▶ [Task]
Print out each entry without alteration, and keep the pictures out.

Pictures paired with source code
──────────

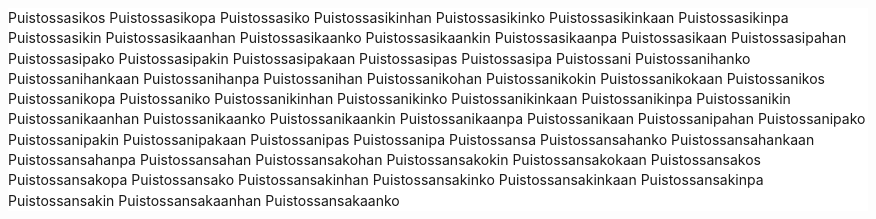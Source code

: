 Puistossasikos
Puistossasikopa
Puistossasiko
Puistossasikinhan
Puistossasikinko
Puistossasikinkaan
Puistossasikinpa
Puistossasikin
Puistossasikaanhan
Puistossasikaanko
Puistossasikaankin
Puistossasikaanpa
Puistossasikaan
Puistossasipahan
Puistossasipako
Puistossasipakin
Puistossasipakaan
Puistossasipas
Puistossasipa
Puistossani
Puistossanihanko
Puistossanihankaan
Puistossanihanpa
Puistossanihan
Puistossanikohan
Puistossanikokin
Puistossanikokaan
Puistossanikos
Puistossanikopa
Puistossaniko
Puistossanikinhan
Puistossanikinko
Puistossanikinkaan
Puistossanikinpa
Puistossanikin
Puistossanikaanhan
Puistossanikaanko
Puistossanikaankin
Puistossanikaanpa
Puistossanikaan
Puistossanipahan
Puistossanipako
Puistossanipakin
Puistossanipakaan
Puistossanipas
Puistossanipa
Puistossansa
Puistossansahanko
Puistossansahankaan
Puistossansahanpa
Puistossansahan
Puistossansakohan
Puistossansakokin
Puistossansakokaan
Puistossansakos
Puistossansakopa
Puistossansako
Puistossansakinhan
Puistossansakinko
Puistossansakinkaan
Puistossansakinpa
Puistossansakin
Puistossansakaanhan
Puistossansakaanko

──────────

▶ [Exercise output]
Source code

: Puistossasikos
Puistossasikopa
Puistossasiko
Puistossasikinhan
Puistossasikinko
Puistossasikinkaan
Puistossasikinpa
Puistossasikin
Puistossasikaanhan
Puistossasikaanko
Puistossasikaankin
Puistossasikaanpa
Puistossasikaan
Puistossasipahan
Puistossasipako
Puistossasipakin
Puistossasipakaan
Puistossasipas
Puistossasipa
Puistossani
Puistossanihanko
Puistossanihankaan
Puistossanihanpa
Puistossanihan
Puistossanikohan
Puistossanikokin
Puistossanikokaan
Puistossanikos
Puistossanikopa
Puistossaniko
Puistossanikinhan
Puistossanikinko
Puistossanikinkaan
Puistossanikinpa
Puistossanikin
Puistossanikaanhan
Puistossanikaanko
Puistossanikaankin
Puistossanikaanpa
Puistossanikaan
Puistossanipahan
Puistossanipako
Puistossanipakin
Puistossanipakaan
Puistossanipas
Puistossanipa
Puistossansa
Puistossansahanko
Puistossansahankaan
Puistossansahanpa
Puistossansahan
Puistossansakohan
Puistossansakokin
Puistossansakokaan
Puistossansakos
Puistossansakopa
Puistossansako
Puistossansakinhan
Puistossansakinko
Puistossansakinkaan
Puistossansakinpa
Puistossansakin
Puistossansakaanhan
Puistossansakaanko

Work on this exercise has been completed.